Afinal, o empregador pode demitir sem justa causa, mediante pagamento de indenização, conforme prevê o Art. 7º, I, da Constituição, ou a despedida depende de homologação judicial?

14/2/2023

Quem contrata empregado por prazo indeterminado, o faz na expectativa de um dia ter necessidade de dispensá-lo. Da mesma maneira, aquele que encontra emprego sabe, ou deve saber, que o vínculo poderá ser desfeito. A regra vale para o empregado, a quem a lei assegura do direito de se despedir, sem estar obrigado a fornecer os motivos ao empregador. Se os sagrados laços matrimoniais podem ser desfeitos, por que não os vínculos do contrato de trabalho?

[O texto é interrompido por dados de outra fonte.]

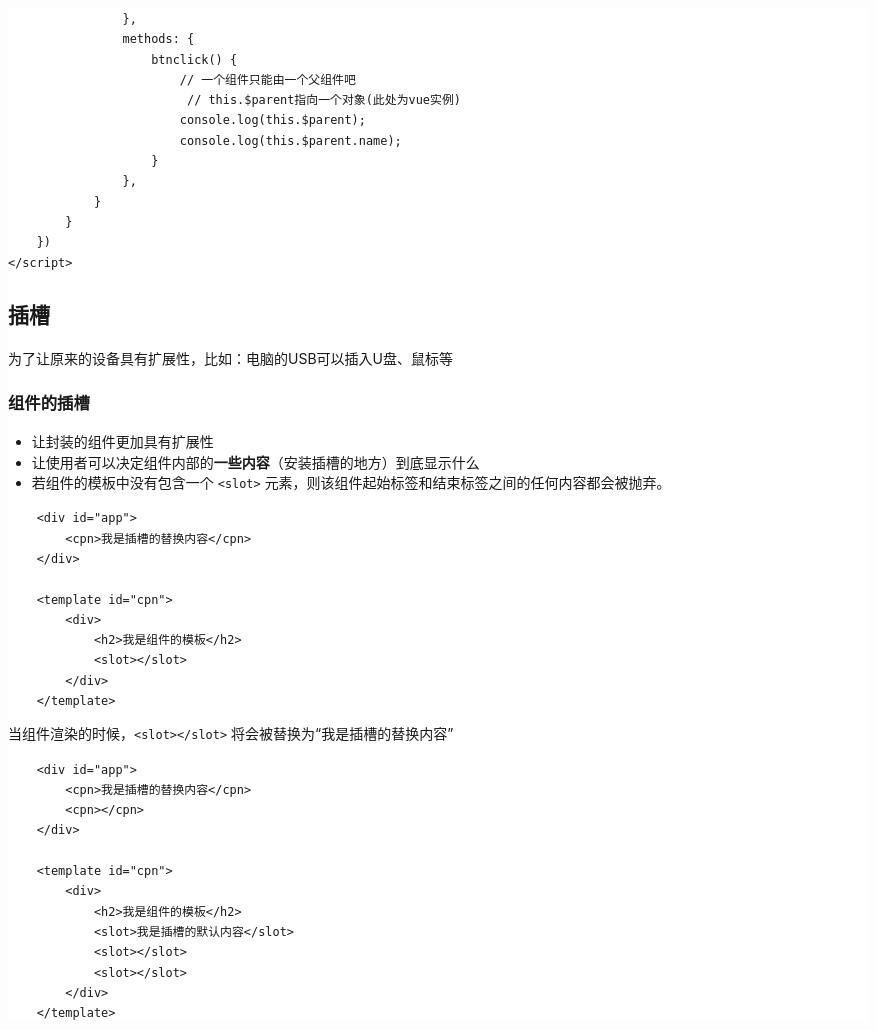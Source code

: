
 ```
                },
                methods: {
                    btnclick() {
                        // 一个组件只能由一个父组件吧
                         // this.$parent指向一个对象(此处为vue实例)
                        console.log(this.$parent);
                        console.log(this.$parent.name);
                    }
                },
            }
        }
    })
</script>
```

## 插槽

为了让原来的设备具有扩展性，比如：电脑的USB可以插入U盘、鼠标等

### 组件的插槽

- 让封装的组件更加具有扩展性
- 让使用者可以决定组件内部的**一些内容**（安装插槽的地方）到底显示什么
- 若组件的模板中没有包含一个 `<slot>` 元素，则该组件起始标签和结束标签之间的任何内容都会被抛弃。



```
    <div id="app">
        <cpn>我是插槽的替换内容</cpn>
    </div>

    <template id="cpn">
        <div>
            <h2>我是组件的模板</h2>
            <slot></slot>
        </div>
    </template>
```

当组件渲染的时候，`<slot></slot>` 将会被替换为“我是插槽的替换内容”



```
    <div id="app">
        <cpn>我是插槽的替换内容</cpn>
        <cpn></cpn>
    </div>

    <template id="cpn">
        <div>
            <h2>我是组件的模板</h2>
            <slot>我是插槽的默认内容</slot>
            <slot></slot>
            <slot></slot>
        </div>
    </template>
```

Antes do advento do Fundo de Garantia do Tempo de Serviço (FGTS), a norma legal era simples. Determinava o art. 472 da Consolidação das Leis do Trabalho (CLT) que, ao empregado demitido, não tendo ele “dado motivo à cessação das relações de trabalho”, é assegurado “o direito de haver do empregador uma indenização paga na base da maior remuneração que tenha percebido na mesma empresa”. A indenização “será de um mês de remuneração por ano de serviço efetivo, ou por ano ou fração igual ou superior a seis meses” (art. 473). Ambos os dispositivos caíram em desuso. Estão esquecidos. Não foram, porém, revogados.

A lei do FGTS não veda a demissão.  Altera, entretanto, o cálculo da indenização. Conforme ordena o art. 10, I, do Ato das Disposições Constitucionais Transitórias (ADCT), ao demitido injustamente será paga indenização correspondente a 40% dos depósitos corrigidos do FGTS.

A polêmica em torno da Convenção nº 195, da Organização Internacional do Trabalho (OIT,) projeta nuvens escuras sobre milhões de micro, pequenas, médias e grandes empresas. Empregadores, administradores de recursos humanos e advogados aguardam, com justificado temor, o resultado do julgamento da Ação Direta de Inconstitucionalidade (ADIn) 1625, ajuizada no Supremo Tribunal Federal há mais de 25 anos. A decisão tende a decidir pela inconstitucionalidade do Decreto nº 2.100, de 20/12/1996, que denunciou a referida Convenção, promulgada em 1º/4 pelo presidente Fernando Henrique Cardoso.

Já nos ensinava Rui Barbosa, na Réplica, que “Se a lei não for certa não pode ser justa. Para ser certa, porém, cumpre que seja precisa, nítida, clara”. Lucas Allaman, filósofo e jurista mexicano, escreveu que “Nas leis, nada pior do que o indefinido”. A   combinação entre a Constituição, a Lei do Fundo de Garantia e a Convenção nº 195-1982, da OIT, condenará o empregador brasileiro a viver no pior dos mundos: o mundo da obscuridade, da incerteza, da insegurança jurídica.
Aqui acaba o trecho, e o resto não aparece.